*What is expected*. Search the material below for the string "SisFall" and copy each line where it appears.

*Supplied records*.
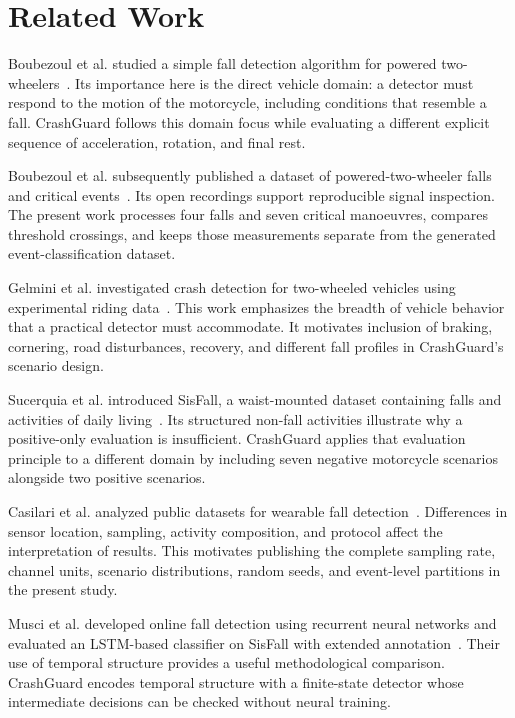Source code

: \documentclass[10pt,a4paper]{article}
\begin{document}
\section{Related Work}
Boubezoul et al. studied a simple fall detection algorithm for powered two-wheelers~\cite{boubezoul2013algorithm}. Its importance here is the direct vehicle domain: a detector must respond to the motion of the motorcycle, including conditions that resemble a fall. CrashGuard follows this domain focus while evaluating a different explicit sequence of acceleration, rotation, and final rest.

Boubezoul et al. subsequently published a dataset of powered-two-wheeler falls and critical events~\cite{boubezoul2019dataset}. Its open recordings support reproducible signal inspection. The present work processes four falls and seven critical manoeuvres, compares threshold crossings, and keeps those measurements separate from the generated event-classification dataset.

Gelmini et al. investigated crash detection for two-wheeled vehicles using experimental riding data~\cite{gelmini2021novel}. This work emphasizes the breadth of vehicle behavior that a practical detector must accommodate. It motivates inclusion of braking, cornering, road disturbances, recovery, and different fall profiles in CrashGuard's scenario design.

Sucerquia et al. introduced SisFall, a waist-mounted dataset containing falls and activities of daily living~\cite{sisfall}. Its structured non-fall activities illustrate why a positive-only evaluation is insufficient. CrashGuard applies that evaluation principle to a different domain by including seven negative motorcycle scenarios alongside two positive scenarios.

Casilari et al. analyzed public datasets for wearable fall detection~\cite{survey}. Differences in sensor location, sampling, activity composition, and protocol affect the interpretation of results. This motivates publishing the complete sampling rate, channel units, scenario distributions, random seeds, and event-level partitions in the present study.

Musci et al. developed online fall detection using recurrent neural networks and evaluated an LSTM-based classifier on SisFall with extended annotation~\cite{musci}. Their use of temporal structure provides a useful methodological comparison. CrashGuard encodes temporal structure with a finite-state detector whose intermediate decisions can be checked without neural training.
\end{document}
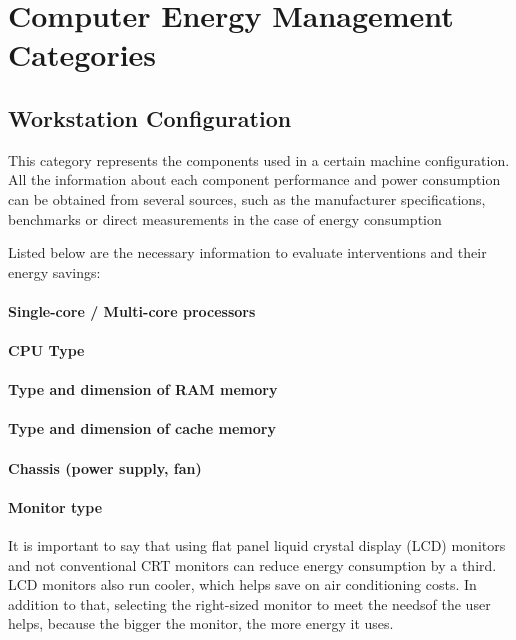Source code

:     \section{Computer Energy Management Categories} \label{sec2:energy_categories}
    
    \subsection{Workstation Configuration}\label{sec2:workstation_configuration}
        This category represents the components used in a certain machine configuration. All the information about each component performance and power consumption can be obtained from several sources, such as the manufacturer specifications, benchmarks or direct measurements in the case of energy consumption
                
        Listed below are the necessary information to evaluate interventions and their energy savings:
            \paragraph*{Single-core / Multi-core processors}%
            \paragraph*{CPU Type}%
            \paragraph*{Type and dimension of RAM memory}%
            \paragraph*{Type and dimension of cache memory}%
            \paragraph*{Chassis (power supply, fan)}%
            \paragraph*{Monitor type} It is important to say that using flat panel liquid crystal display (LCD) monitors and not conventional CRT monitors can reduce energy consumption by a third. LCD monitors also run cooler, which helps save on air conditioning costs. In addition to that, selecting the right-sized monitor to meet the needsof the user helps, because the bigger the monitor, the more energy it uses.

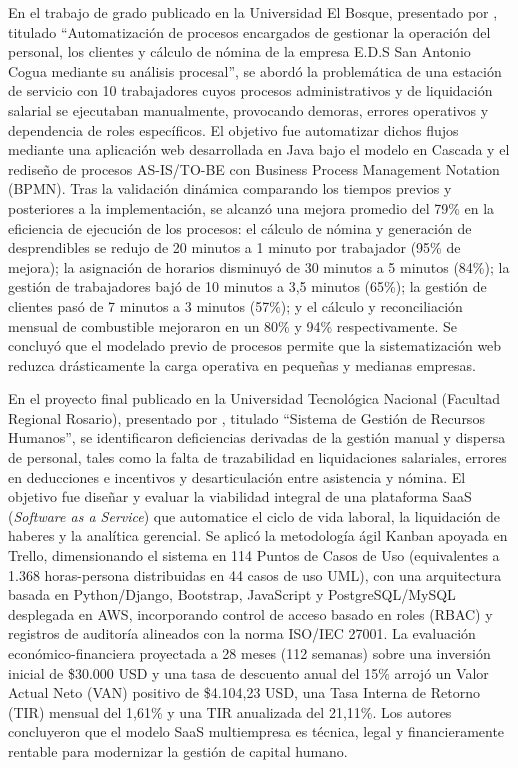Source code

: En el trabajo de grado publicado en la Universidad El Bosque, presentado por \textcite{beltran2021automatizacion}, 
titulado ``Automatización de procesos encargados de gestionar la operación del personal, los clientes y cálculo de nómina de la 
empresa E.D.S San Antonio Cogua mediante su análisis procesal'', se abordó la problemática de una estación de servicio 
con 10 trabajadores cuyos procesos administrativos y de liquidación salarial se ejecutaban manualmente,
provocando demoras, errores operativos y dependencia de roles específicos.
El objetivo fue automatizar dichos flujos mediante una aplicación web desarrollada en Java bajo el modelo en Cascada 
y el rediseño de procesos AS-IS/TO-BE con Business Process Management Notation (BPMN). 
Tras la validación dinámica comparando los tiempos previos y posteriores a la implementación, 
se alcanzó una mejora promedio del 79\% en la eficiencia de ejecución de los procesos: el cálculo de nómina y 
generación de desprendibles se redujo de 20 minutos a 1 minuto por trabajador (95\% de mejora); 
la asignación de horarios disminuyó de 30 minutos a 5 minutos (84\%); la gestión de trabajadores bajó de 10 minutos 
a 3,5 minutos (65\%); la gestión de clientes pasó de 7 minutos a 3 minutos (57\%); y el cálculo y 
reconciliación mensual de combustible mejoraron en un 80\% y 94\% respectivamente. Se concluyó que el 
modelado previo de procesos permite que la sistematización web reduzca drásticamente la carga operativa en pequeñas y medianas empresas.

En el proyecto final publicado en la Universidad Tecnológica Nacional (Facultad Regional Rosario), presentado por \textcite{basualdo2026sistema}, 
titulado ``Sistema de Gestión de Recursos Humanos'', se identificaron deficiencias derivadas de la gestión manual y dispersa de personal, 
tales como la falta de trazabilidad en liquidaciones salariales, errores en deducciones e incentivos y desarticulación entre asistencia y nómina. 
El objetivo fue diseñar y evaluar la viabilidad integral de una plataforma SaaS (\textit{Software as a Service}) que automatice el ciclo de vida laboral,
la liquidación de haberes y la analítica gerencial. Se aplicó la metodología ágil Kanban apoyada en Trello, 
dimensionando el sistema en 114 Puntos de Casos de Uso (equivalentes a 1.368 horas-persona distribuidas en 44 casos de uso UML), 
con una arquitectura basada en Python/Django, Bootstrap, JavaScript y PostgreSQL/MySQL desplegada en AWS, 
incorporando control de acceso basado en roles (RBAC) y registros de auditoría alineados con la norma ISO/IEC 27001. 
La evaluación económico-financiera proyectada a 28 meses (112 semanas) sobre una inversión inicial de \$30.000 USD y 
una tasa de descuento anual del 15\% arrojó un Valor Actual Neto (VAN) positivo de \$4.104,23 USD, 
una Tasa Interna de Retorno (TIR) mensual del 1,61\% y una TIR anualizada del 21,11\%. Los autores concluyeron 
que el modelo SaaS multiempresa es técnica, legal y financieramente rentable para modernizar la gestión de capital humano.



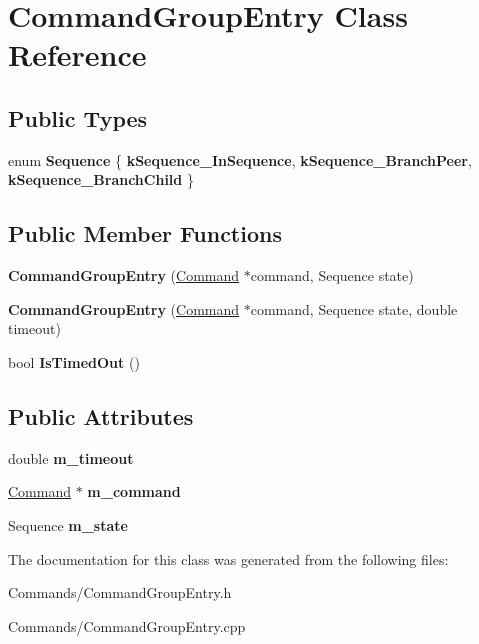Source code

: \hypertarget{classCommandGroupEntry}{
\section{CommandGroupEntry Class Reference}
\label{classCommandGroupEntry}
}
\subsection*{Public Types}
\begin{DoxyCompactItemize}
\item 
enum {\bfseries Sequence} \{ {\bfseries kSequence\_\-InSequence}, 
{\bfseries kSequence\_\-BranchPeer}, 
{\bfseries kSequence\_\-BranchChild}
 \}
\end{DoxyCompactItemize}
\subsection*{Public Member Functions}
\begin{DoxyCompactItemize}
\item 
\hypertarget{classCommandGroupEntry_a638a9b82f73e4aa5b268eaad4a1c95de}{
{\bfseries CommandGroupEntry} (\hyperlink{classCommand}{Command} $\ast$command, Sequence state)}
\label{classCommandGroupEntry_a638a9b82f73e4aa5b268eaad4a1c95de}

\item 
\hypertarget{classCommandGroupEntry_abfaf3a0c26540aaddb9c03f348415c75}{
{\bfseries CommandGroupEntry} (\hyperlink{classCommand}{Command} $\ast$command, Sequence state, double timeout)}
\label{classCommandGroupEntry_abfaf3a0c26540aaddb9c03f348415c75}

\item 
\hypertarget{classCommandGroupEntry_a032cbffc15b0b82cbd25a7effe653933}{
bool {\bfseries IsTimedOut} ()}
\label{classCommandGroupEntry_a032cbffc15b0b82cbd25a7effe653933}

\end{DoxyCompactItemize}
\subsection*{Public Attributes}
\begin{DoxyCompactItemize}
\item 
\hypertarget{classCommandGroupEntry_af1d630c1c64a8614cd3d1dce6f87cc31}{
double {\bfseries m\_\-timeout}}
\label{classCommandGroupEntry_af1d630c1c64a8614cd3d1dce6f87cc31}

\item 
\hypertarget{classCommandGroupEntry_ab26677062ebee008ec137472bad3da7d}{
\hyperlink{classCommand}{Command} $\ast$ {\bfseries m\_\-command}}
\label{classCommandGroupEntry_ab26677062ebee008ec137472bad3da7d}

\item 
\hypertarget{classCommandGroupEntry_a3366b587d3828a04ad4f7d0c825590b9}{
Sequence {\bfseries m\_\-state}}
\label{classCommandGroupEntry_a3366b587d3828a04ad4f7d0c825590b9}

\end{DoxyCompactItemize}


The documentation for this class was generated from the following files:\begin{DoxyCompactItemize}
\item 
Commands/CommandGroupEntry.h\item 
Commands/CommandGroupEntry.cpp\end{DoxyCompactItemize}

*Output*.
Sucerquia et al. introduced SisFall, a waist-mounted dataset containing falls and activities of daily living~\cite{sisfall}. Its structured non-fall activities illustrate why a positive-only evaluation is insufficient. CrashGuard applies that evaluation principle to a different domain by including seven negative motorcycle scenarios alongside two positive scenarios.
Musci et al. developed online fall detection using recurrent neural networks and evaluated an LSTM-based classifier on SisFall with extended annotation~\cite{musci}. Their use of temporal structure provides a useful methodological comparison. CrashGuard encodes temporal structure with a finite-state detector whose intermediate decisions can be checked without neural training.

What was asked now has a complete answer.